> TRY IT: Where in the data does the word "from" appear? Find those lines and copy them.

(Collected data)

■ ■ ■

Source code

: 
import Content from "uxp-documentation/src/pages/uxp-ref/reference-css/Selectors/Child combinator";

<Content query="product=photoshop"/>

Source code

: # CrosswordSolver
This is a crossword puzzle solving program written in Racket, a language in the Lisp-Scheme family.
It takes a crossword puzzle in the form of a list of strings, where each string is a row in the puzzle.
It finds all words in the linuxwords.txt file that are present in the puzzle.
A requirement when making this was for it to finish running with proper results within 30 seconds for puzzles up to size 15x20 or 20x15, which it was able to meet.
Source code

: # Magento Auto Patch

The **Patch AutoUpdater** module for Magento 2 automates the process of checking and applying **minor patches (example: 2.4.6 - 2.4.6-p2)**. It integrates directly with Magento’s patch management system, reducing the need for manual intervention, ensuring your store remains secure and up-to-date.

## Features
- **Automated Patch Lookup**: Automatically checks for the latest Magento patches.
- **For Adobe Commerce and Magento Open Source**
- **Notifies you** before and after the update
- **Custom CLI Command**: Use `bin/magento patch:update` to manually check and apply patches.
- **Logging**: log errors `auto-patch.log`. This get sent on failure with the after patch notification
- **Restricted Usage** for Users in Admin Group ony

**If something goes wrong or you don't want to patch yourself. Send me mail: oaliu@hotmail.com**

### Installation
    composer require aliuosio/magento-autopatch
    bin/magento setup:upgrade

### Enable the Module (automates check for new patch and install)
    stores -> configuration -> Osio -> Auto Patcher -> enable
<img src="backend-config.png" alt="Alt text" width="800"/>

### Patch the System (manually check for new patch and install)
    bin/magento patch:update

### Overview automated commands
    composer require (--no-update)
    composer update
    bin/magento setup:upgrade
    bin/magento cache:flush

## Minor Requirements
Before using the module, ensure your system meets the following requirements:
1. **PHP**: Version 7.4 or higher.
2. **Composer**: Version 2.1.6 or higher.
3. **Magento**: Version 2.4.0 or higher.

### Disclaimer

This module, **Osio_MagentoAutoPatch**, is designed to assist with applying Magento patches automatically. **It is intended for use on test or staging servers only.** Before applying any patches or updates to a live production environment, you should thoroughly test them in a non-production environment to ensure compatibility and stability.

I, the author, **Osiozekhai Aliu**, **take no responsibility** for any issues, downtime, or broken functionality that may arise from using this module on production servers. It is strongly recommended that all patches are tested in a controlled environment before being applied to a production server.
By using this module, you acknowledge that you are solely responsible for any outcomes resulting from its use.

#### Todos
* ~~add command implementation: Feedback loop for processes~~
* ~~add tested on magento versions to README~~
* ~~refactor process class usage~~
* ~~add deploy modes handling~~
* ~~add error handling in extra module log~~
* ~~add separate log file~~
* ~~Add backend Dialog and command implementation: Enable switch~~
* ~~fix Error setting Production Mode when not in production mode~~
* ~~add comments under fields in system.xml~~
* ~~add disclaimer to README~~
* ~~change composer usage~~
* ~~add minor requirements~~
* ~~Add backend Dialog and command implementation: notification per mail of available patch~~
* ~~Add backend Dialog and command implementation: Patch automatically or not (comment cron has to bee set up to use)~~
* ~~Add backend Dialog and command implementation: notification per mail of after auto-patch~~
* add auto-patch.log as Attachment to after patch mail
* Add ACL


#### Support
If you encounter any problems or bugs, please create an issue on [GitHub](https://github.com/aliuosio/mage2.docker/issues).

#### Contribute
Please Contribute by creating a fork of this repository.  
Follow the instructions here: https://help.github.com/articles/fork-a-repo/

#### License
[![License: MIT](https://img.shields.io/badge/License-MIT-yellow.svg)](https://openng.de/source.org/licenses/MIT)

■ ■ ■

> RESULT OF THE EXERCISE:
import Content from "uxp-documentation/src/pages/uxp-ref/reference-css/Selectors/Child combinator";
I, the author, **Osiozekhai Aliu**, **take no responsibility** for any issues, downtime, or broken functionality that may arise from using this module on production servers. It is strongly recommended that all patches are tested in a controlled environment before being applied to a production server.
By using this module, you acknowledge that you are solely responsible for any outcomes resulting from its use.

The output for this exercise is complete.